Entries supplied START
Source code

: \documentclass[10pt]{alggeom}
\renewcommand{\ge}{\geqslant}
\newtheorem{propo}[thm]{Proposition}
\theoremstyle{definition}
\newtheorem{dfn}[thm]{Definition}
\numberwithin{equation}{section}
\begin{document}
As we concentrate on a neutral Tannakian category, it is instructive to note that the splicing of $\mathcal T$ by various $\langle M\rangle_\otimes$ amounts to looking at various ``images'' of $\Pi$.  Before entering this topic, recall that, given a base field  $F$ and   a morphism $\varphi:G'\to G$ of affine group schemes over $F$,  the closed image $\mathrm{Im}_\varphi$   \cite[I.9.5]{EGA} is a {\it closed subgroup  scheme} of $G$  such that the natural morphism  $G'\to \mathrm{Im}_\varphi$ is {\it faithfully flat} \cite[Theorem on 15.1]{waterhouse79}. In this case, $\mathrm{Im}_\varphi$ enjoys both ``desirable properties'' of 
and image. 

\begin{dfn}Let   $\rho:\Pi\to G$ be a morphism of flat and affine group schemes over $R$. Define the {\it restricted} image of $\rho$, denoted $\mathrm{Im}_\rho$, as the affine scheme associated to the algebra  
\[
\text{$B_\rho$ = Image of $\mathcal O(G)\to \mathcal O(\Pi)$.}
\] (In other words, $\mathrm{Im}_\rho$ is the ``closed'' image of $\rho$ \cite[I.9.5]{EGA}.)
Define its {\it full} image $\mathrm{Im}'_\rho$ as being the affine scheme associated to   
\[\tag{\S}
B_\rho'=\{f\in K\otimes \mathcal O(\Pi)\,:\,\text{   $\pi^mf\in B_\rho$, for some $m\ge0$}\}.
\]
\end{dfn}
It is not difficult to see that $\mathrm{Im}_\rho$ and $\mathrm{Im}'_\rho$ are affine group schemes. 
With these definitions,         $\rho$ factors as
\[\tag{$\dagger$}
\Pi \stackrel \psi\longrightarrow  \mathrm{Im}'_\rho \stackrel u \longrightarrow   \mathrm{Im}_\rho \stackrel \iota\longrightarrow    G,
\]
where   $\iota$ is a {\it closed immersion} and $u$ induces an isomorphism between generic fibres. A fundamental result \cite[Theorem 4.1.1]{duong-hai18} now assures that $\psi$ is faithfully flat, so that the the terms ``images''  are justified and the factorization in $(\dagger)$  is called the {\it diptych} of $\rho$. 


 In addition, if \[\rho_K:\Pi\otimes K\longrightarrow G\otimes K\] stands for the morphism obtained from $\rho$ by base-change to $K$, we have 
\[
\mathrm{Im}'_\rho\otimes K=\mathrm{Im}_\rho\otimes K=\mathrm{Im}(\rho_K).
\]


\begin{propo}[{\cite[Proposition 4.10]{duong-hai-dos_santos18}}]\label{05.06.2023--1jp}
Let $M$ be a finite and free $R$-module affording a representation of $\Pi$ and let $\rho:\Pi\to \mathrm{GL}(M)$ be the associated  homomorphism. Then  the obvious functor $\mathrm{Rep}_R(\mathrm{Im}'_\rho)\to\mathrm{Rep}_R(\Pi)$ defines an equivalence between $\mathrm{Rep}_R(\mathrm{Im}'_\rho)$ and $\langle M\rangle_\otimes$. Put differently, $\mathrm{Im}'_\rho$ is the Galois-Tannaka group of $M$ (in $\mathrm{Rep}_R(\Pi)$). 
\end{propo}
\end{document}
Entries supplied END
▶ [Your instructions]:
Copy every line from the records above that contains the word "between".

▶ [Solved problem]:
where   $\iota$ is a {\it closed immersion} and $u$ induces an isomorphism between generic fibres. A fundamental result \cite[Theorem 4.1.1]{duong-hai18} now assures that $\psi$ is faithfully flat, so that the the terms ``images''  are justified and the factorization in $(\dagger)$  is called the {\it diptych} of $\rho$. 
Let $M$ be a finite and free $R$-module affording a representation of $\Pi$ and let $\rho:\Pi\to \mathrm{GL}(M)$ be the associated  homomorphism. Then  the obvious functor $\mathrm{Rep}_R(\mathrm{Im}'_\rho)\to\mathrm{Rep}_R(\Pi)$ defines an equivalence between $\mathrm{Rep}_R(\mathrm{Im}'_\rho)$ and $\langle M\rangle_\otimes$. Put differently, $\mathrm{Im}'_\rho$ is the Galois-Tannaka group of $M$ (in $\mathrm{Rep}_R(\Pi)$). 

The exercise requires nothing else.